- [Task directions]:
Examine the material below. Gather every line in which the string "Value" appears.
** Opening Source material block **
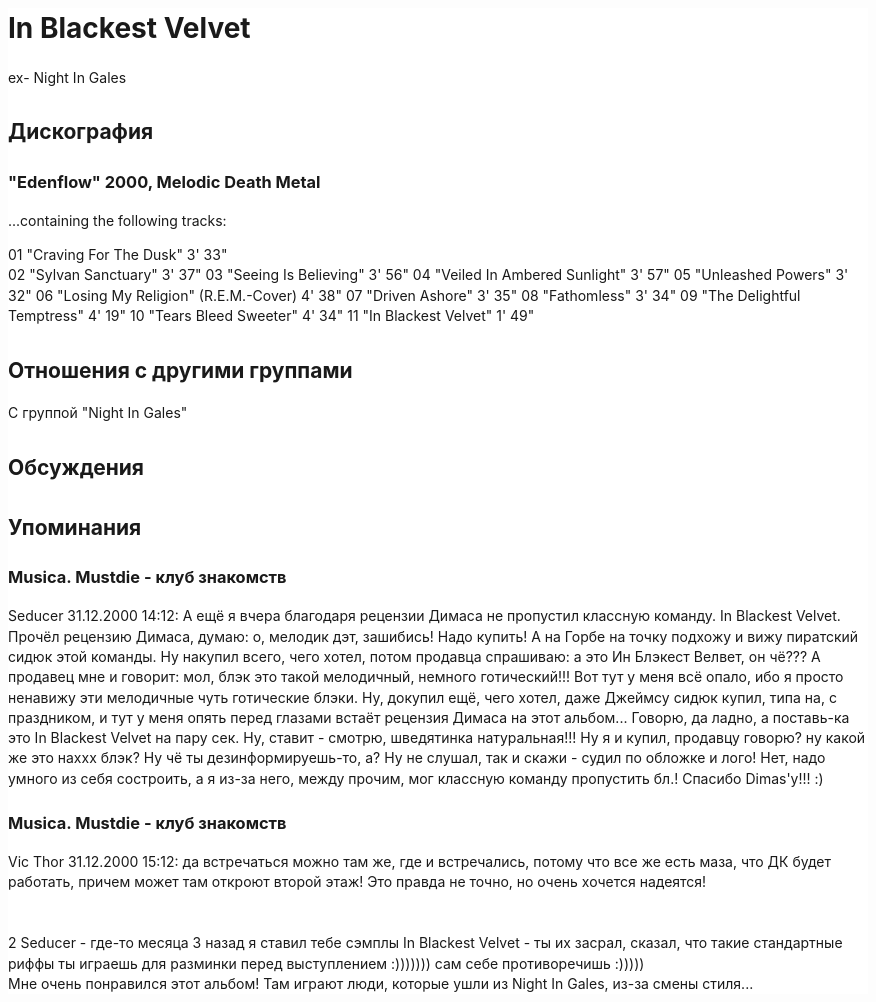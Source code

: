 # In Blackest Velvet

ex- Night In Gales

## Дискография

### "Edenflow" 2000, Melodic Death Metal

...containing the following tracks:

01 "Craving For The Dusk" 3' 33"   
02 "Sylvan Sanctuary" 3' 37" 
03 "Seeing Is Believing" 3' 56" 
04 "Veiled In Ambered Sunlight" 3' 57" 
05 "Unleashed Powers" 3' 32" 
06 "Losing My Religion" (R.E.M.-Cover) 4' 38" 
07 "Driven Ashore" 3' 35" 
08 "Fathomless" 3' 34" 
09 "The Delightful Temptress" 4' 19" 
10 "Tears Bleed Sweeter" 4' 34" 
11 "In Blackest Velvet" 1' 49" 


## Отношения с другими группами

C группой "Night In Gales" 

## Обсуждения


## Упоминания

### Musica. Mustdie - клуб знакомств

Seducer 31.12.2000 14:12:
А ещё я вчера благодаря рецензии Димаса не пропустил классную команду. In Blackest Velvet. Прочёл рецензию Димаса, думаю: о, мелодик дэт, зашибись! Надо купить! А на Горбе на точку подхожу и вижу пиратский сидюк этой команды. Ну накупил всего, чего хотел, потом продавца спрашиваю: а это Ин Блэкест Велвет, он чё??? А продавец мне и говорит: мол, блэк это такой мелодичный, немного готический!!!  Вот тут у меня всё опало, ибо я просто ненавижу эти мелодичные чуть готические блэки.  Ну, докупил ещё, чего хотел, даже Джеймсу сидюк купил, типа на, с праздником, и тут у меня опять перед глазами встаёт рецензия Димаса на этот альбом... Говорю, да ладно, а поставь-ка это In Blackest Velvet на пару сек. Ну, ставит - смотрю, шведятинка натуральная!!! Ну я и купил, продавцу говорю? ну какой же это наххх блэк? Ну чё ты дезинформируешь-то, а? Ну не слушал, так и скажи - судил по обложке и лого! Нет, надо умного из себя состроить, а я из-за него, между прочим, мог классную команду пропустить бл.! Спасибо Dimas'у!!! :)

### Musica. Mustdie - клуб знакомств

Vic Thor 31.12.2000 15:12:
да встречаться можно там же, где и встречались, потому что все же есть маза, что ДК будет работать, причем может там откроют второй этаж! Это правда не точно, но очень хочется надеятся!<BR><BR><BR>2 Seducer - где-то месяца 3 назад я ставил тебе сэмплы In Blackest Velvet - ты их засрал, сказал, что такие стандартные риффы ты играешь для разминки перед выступлением :))))))) сам себе противоречишь :)))))<BR>Мне очень понравился этот альбом! Там играют люди, которые ушли из Night In Gales, из-за смены стиля...
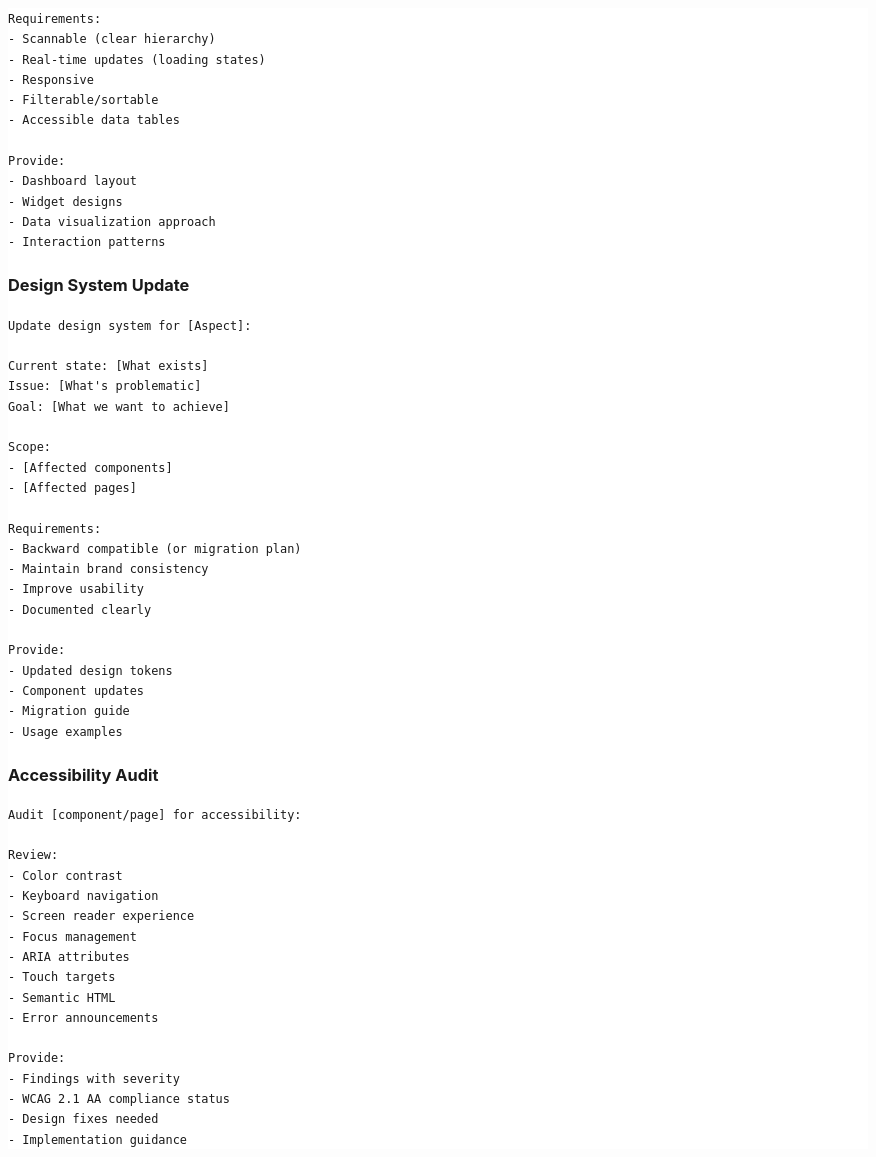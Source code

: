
 ```
Requirements:
- Scannable (clear hierarchy)
- Real-time updates (loading states)
- Responsive
- Filterable/sortable
- Accessible data tables

Provide:
- Dashboard layout
- Widget designs
- Data visualization approach
- Interaction patterns
```

### Design System Update
```
Update design system for [Aspect]:

Current state: [What exists]
Issue: [What's problematic]
Goal: [What we want to achieve]

Scope:
- [Affected components]
- [Affected pages]

Requirements:
- Backward compatible (or migration plan)
- Maintain brand consistency
- Improve usability
- Documented clearly

Provide:
- Updated design tokens
- Component updates
- Migration guide
- Usage examples
```

### Accessibility Audit
```
Audit [component/page] for accessibility:

Review:
- Color contrast
- Keyboard navigation
- Screen reader experience
- Focus management
- ARIA attributes
- Touch targets
- Semantic HTML
- Error announcements

Provide:
- Findings with severity
- WCAG 2.1 AA compliance status
- Design fixes needed
- Implementation guidance
```
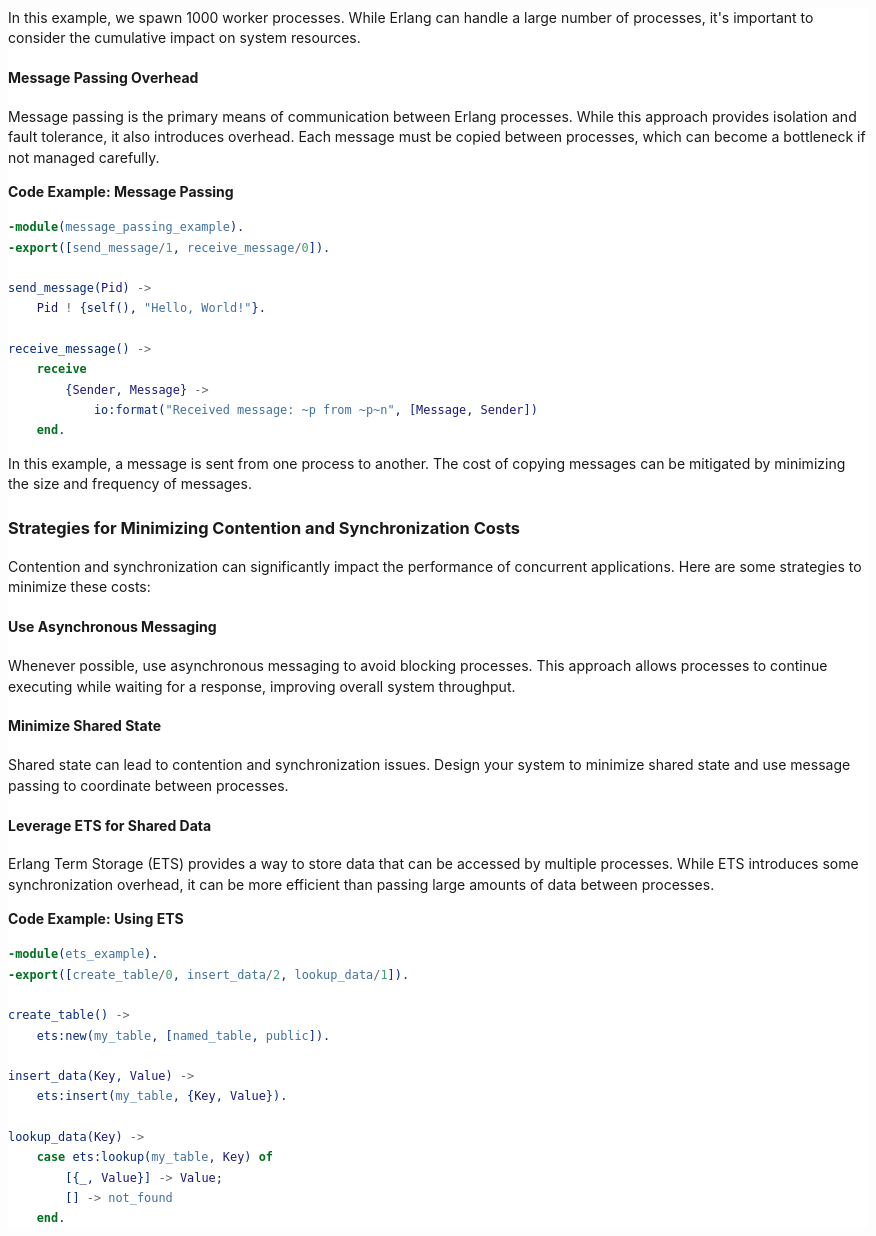 In this example, we spawn 1000 worker processes. While Erlang can handle a large number of processes, it's important to consider the cumulative impact on system resources.

#### Message Passing Overhead

Message passing is the primary means of communication between Erlang processes. While this approach provides isolation and fault tolerance, it also introduces overhead. Each message must be copied between processes, which can become a bottleneck if not managed carefully.

**Code Example: Message Passing**

```erlang
-module(message_passing_example).
-export([send_message/1, receive_message/0]).

send_message(Pid) ->
    Pid ! {self(), "Hello, World!"}.

receive_message() ->
    receive
        {Sender, Message} ->
            io:format("Received message: ~p from ~p~n", [Message, Sender])
    end.
```

In this example, a message is sent from one process to another. The cost of copying messages can be mitigated by minimizing the size and frequency of messages.

### Strategies for Minimizing Contention and Synchronization Costs

Contention and synchronization can significantly impact the performance of concurrent applications. Here are some strategies to minimize these costs:

#### Use Asynchronous Messaging

Whenever possible, use asynchronous messaging to avoid blocking processes. This approach allows processes to continue executing while waiting for a response, improving overall system throughput.

#### Minimize Shared State

Shared state can lead to contention and synchronization issues. Design your system to minimize shared state and use message passing to coordinate between processes.

#### Leverage ETS for Shared Data

Erlang Term Storage (ETS) provides a way to store data that can be accessed by multiple processes. While ETS introduces some synchronization overhead, it can be more efficient than passing large amounts of data between processes.

**Code Example: Using ETS**

```erlang
-module(ets_example).
-export([create_table/0, insert_data/2, lookup_data/1]).

create_table() ->
    ets:new(my_table, [named_table, public]).

insert_data(Key, Value) ->
    ets:insert(my_table, {Key, Value}).

lookup_data(Key) ->
    case ets:lookup(my_table, Key) of
        [{_, Value}] -> Value;
        [] -> not_found
    end.
```
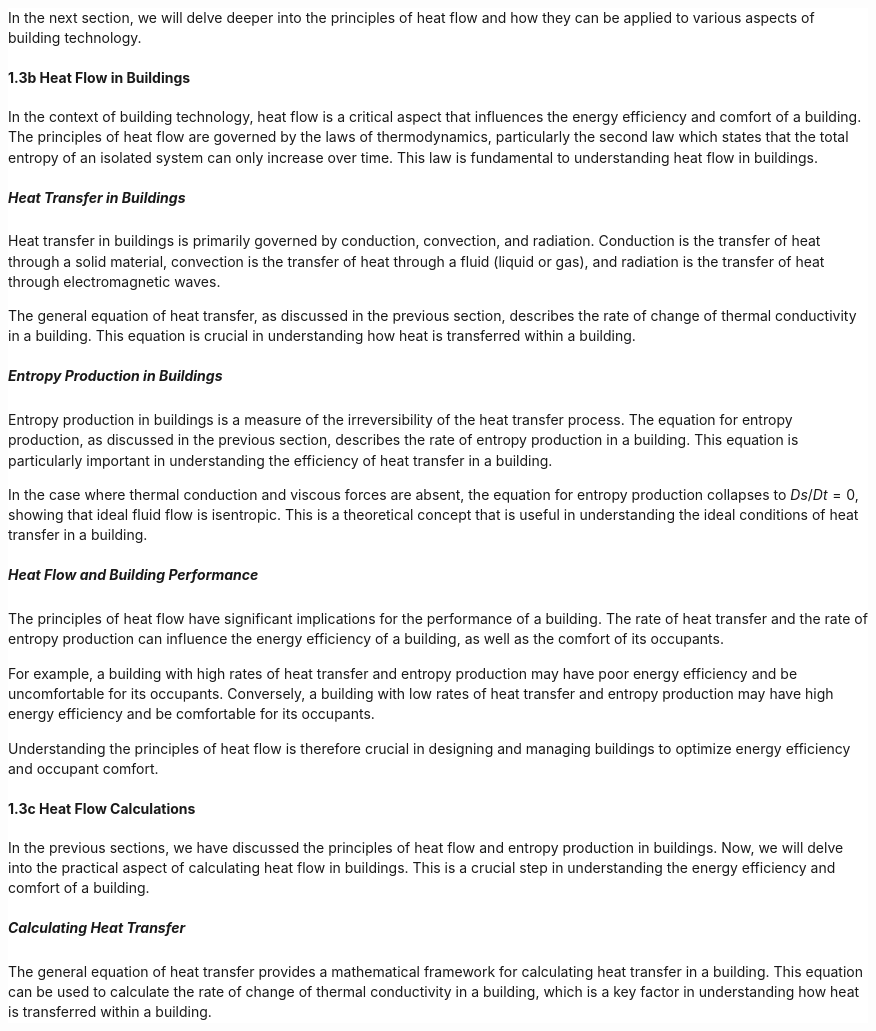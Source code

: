 In the next section, we will delve deeper into the principles of heat flow and how they can be applied to various aspects of building technology.




#### 1.3b Heat Flow in Buildings

In the context of building technology, heat flow is a critical aspect that influences the energy efficiency and comfort of a building. The principles of heat flow are governed by the laws of thermodynamics, particularly the second law which states that the total entropy of an isolated system can only increase over time. This law is fundamental to understanding heat flow in buildings.

##### Heat Transfer in Buildings

Heat transfer in buildings is primarily governed by conduction, convection, and radiation. Conduction is the transfer of heat through a solid material, convection is the transfer of heat through a fluid (liquid or gas), and radiation is the transfer of heat through electromagnetic waves.

The general equation of heat transfer, as discussed in the previous section, describes the rate of change of thermal conductivity in a building. This equation is crucial in understanding how heat is transferred within a building.

##### Entropy Production in Buildings

Entropy production in buildings is a measure of the irreversibility of the heat transfer process. The equation for entropy production, as discussed in the previous section, describes the rate of entropy production in a building. This equation is particularly important in understanding the efficiency of heat transfer in a building.

In the case where thermal conduction and viscous forces are absent, the equation for entropy production collapses to $Ds/Dt=0$, showing that ideal fluid flow is isentropic. This is a theoretical concept that is useful in understanding the ideal conditions of heat transfer in a building.

##### Heat Flow and Building Performance

The principles of heat flow have significant implications for the performance of a building. The rate of heat transfer and the rate of entropy production can influence the energy efficiency of a building, as well as the comfort of its occupants.

For example, a building with high rates of heat transfer and entropy production may have poor energy efficiency and be uncomfortable for its occupants. Conversely, a building with low rates of heat transfer and entropy production may have high energy efficiency and be comfortable for its occupants.

Understanding the principles of heat flow is therefore crucial in designing and managing buildings to optimize energy efficiency and occupant comfort.

#### 1.3c Heat Flow Calculations

In the previous sections, we have discussed the principles of heat flow and entropy production in buildings. Now, we will delve into the practical aspect of calculating heat flow in buildings. This is a crucial step in understanding the energy efficiency and comfort of a building.

##### Calculating Heat Transfer

The general equation of heat transfer provides a mathematical framework for calculating heat transfer in a building. This equation can be used to calculate the rate of change of thermal conductivity in a building, which is a key factor in understanding how heat is transferred within a building.
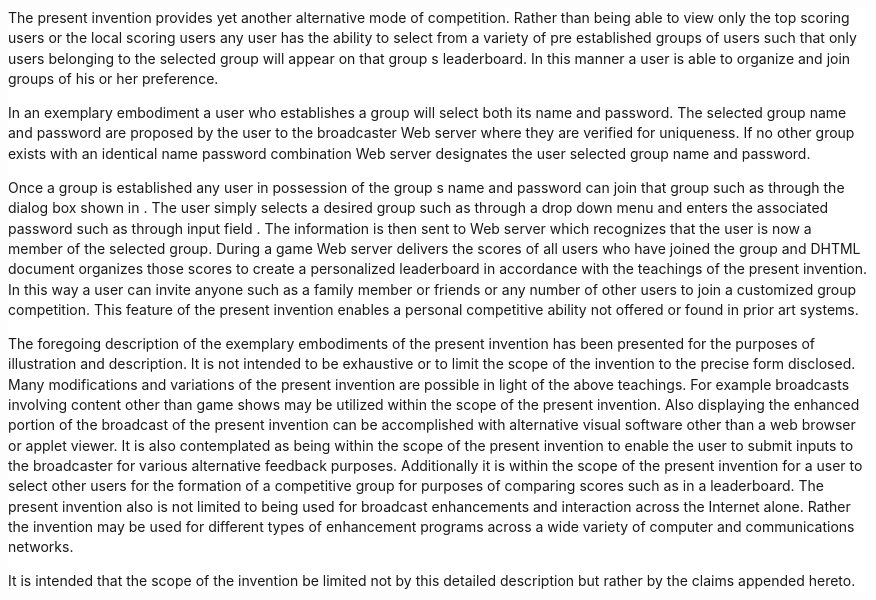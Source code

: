 The present invention provides yet another alternative mode of competition. Rather than being able to view only the top scoring users or the local scoring users any user has the ability to select from a variety of pre established groups of users such that only users belonging to the selected group will appear on that group s leaderboard. In this manner a user is able to organize and join groups of his or her preference.

In an exemplary embodiment a user who establishes a group will select both its name and password. The selected group name and password are proposed by the user to the broadcaster Web server where they are verified for uniqueness. If no other group exists with an identical name password combination Web server designates the user selected group name and password.

Once a group is established any user in possession of the group s name and password can join that group such as through the dialog box shown in . The user simply selects a desired group such as through a drop down menu and enters the associated password such as through input field . The information is then sent to Web server which recognizes that the user is now a member of the selected group. During a game Web server delivers the scores of all users who have joined the group and DHTML document organizes those scores to create a personalized leaderboard in accordance with the teachings of the present invention. In this way a user can invite anyone such as a family member or friends or any number of other users to join a customized group competition. This feature of the present invention enables a personal competitive ability not offered or found in prior art systems.

The foregoing description of the exemplary embodiments of the present invention has been presented for the purposes of illustration and description. It is not intended to be exhaustive or to limit the scope of the invention to the precise form disclosed. Many modifications and variations of the present invention are possible in light of the above teachings. For example broadcasts involving content other than game shows may be utilized within the scope of the present invention. Also displaying the enhanced portion of the broadcast of the present invention can be accomplished with alternative visual software other than a web browser or applet viewer. It is also contemplated as being within the scope of the present invention to enable the user to submit inputs to the broadcaster for various alternative feedback purposes. Additionally it is within the scope of the present invention for a user to select other users for the formation of a competitive group for purposes of comparing scores such as in a leaderboard. The present invention also is not limited to being used for broadcast enhancements and interaction across the Internet alone. Rather the invention may be used for different types of enhancement programs across a wide variety of computer and communications networks.

It is intended that the scope of the invention be limited not by this detailed description but rather by the claims appended hereto.


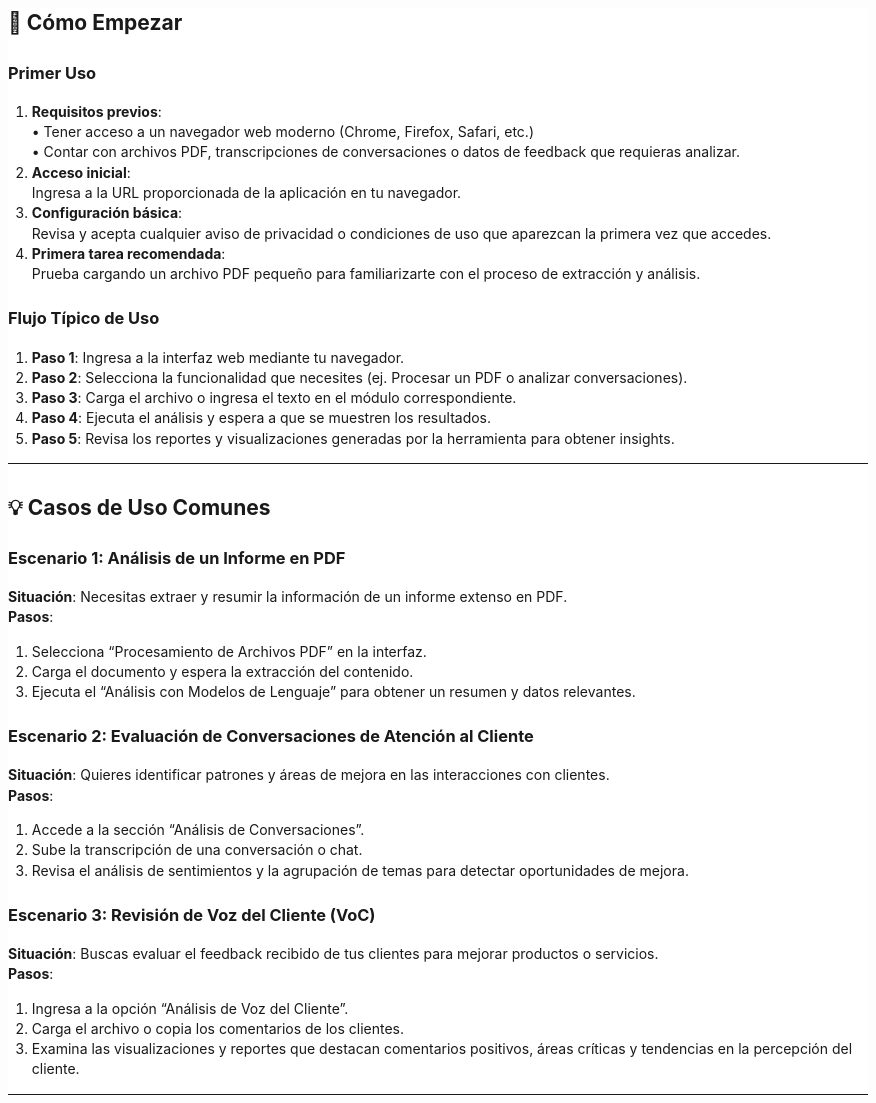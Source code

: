 
## 🚀 Cómo Empezar

### Primer Uso
1. **Requisitos previos**:  
   • Tener acceso a un navegador web moderno (Chrome, Firefox, Safari, etc.)  
   • Contar con archivos PDF, transcripciones de conversaciones o datos de feedback que requieras analizar.
2. **Acceso inicial**:  
   Ingresa a la URL proporcionada de la aplicación en tu navegador.
3. **Configuración básica**:  
   Revisa y acepta cualquier aviso de privacidad o condiciones de uso que aparezcan la primera vez que accedes.
4. **Primera tarea recomendada**:  
   Prueba cargando un archivo PDF pequeño para familiarizarte con el proceso de extracción y análisis.

### Flujo Típico de Uso
1. **Paso 1**: Ingresa a la interfaz web mediante tu navegador.
2. **Paso 2**: Selecciona la funcionalidad que necesites (ej. Procesar un PDF o analizar conversaciones).
3. **Paso 3**: Carga el archivo o ingresa el texto en el módulo correspondiente.
4. **Paso 4**: Ejecuta el análisis y espera a que se muestren los resultados.
5. **Paso 5**: Revisa los reportes y visualizaciones generadas por la herramienta para obtener insights.

---

## 💡 Casos de Uso Comunes

### Escenario 1: Análisis de un Informe en PDF
**Situación**: Necesitas extraer y resumir la información de un informe extenso en PDF.  
**Pasos**: 
1. Selecciona “Procesamiento de Archivos PDF” en la interfaz.  
2. Carga el documento y espera la extracción del contenido.  
3. Ejecuta el “Análisis con Modelos de Lenguaje” para obtener un resumen y datos relevantes.

### Escenario 2: Evaluación de Conversaciones de Atención al Cliente
**Situación**: Quieres identificar patrones y áreas de mejora en las interacciones con clientes.  
**Pasos**: 
1. Accede a la sección “Análisis de Conversaciones”.  
2. Sube la transcripción de una conversación o chat.  
3. Revisa el análisis de sentimientos y la agrupación de temas para detectar oportunidades de mejora.

### Escenario 3: Revisión de Voz del Cliente (VoC)
**Situación**: Buscas evaluar el feedback recibido de tus clientes para mejorar productos o servicios.  
**Pasos**: 
1. Ingresa a la opción “Análisis de Voz del Cliente”.  
2. Carga el archivo o copia los comentarios de los clientes.  
3. Examina las visualizaciones y reportes que destacan comentarios positivos, áreas críticas y tendencias en la percepción del cliente.

---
** Closing Source material block **
- [Solution for this exercise]:
insert_data(Key, Value) ->
    ets:insert(my_table, {Key, Value}).
        [{_, Value}] -> Value;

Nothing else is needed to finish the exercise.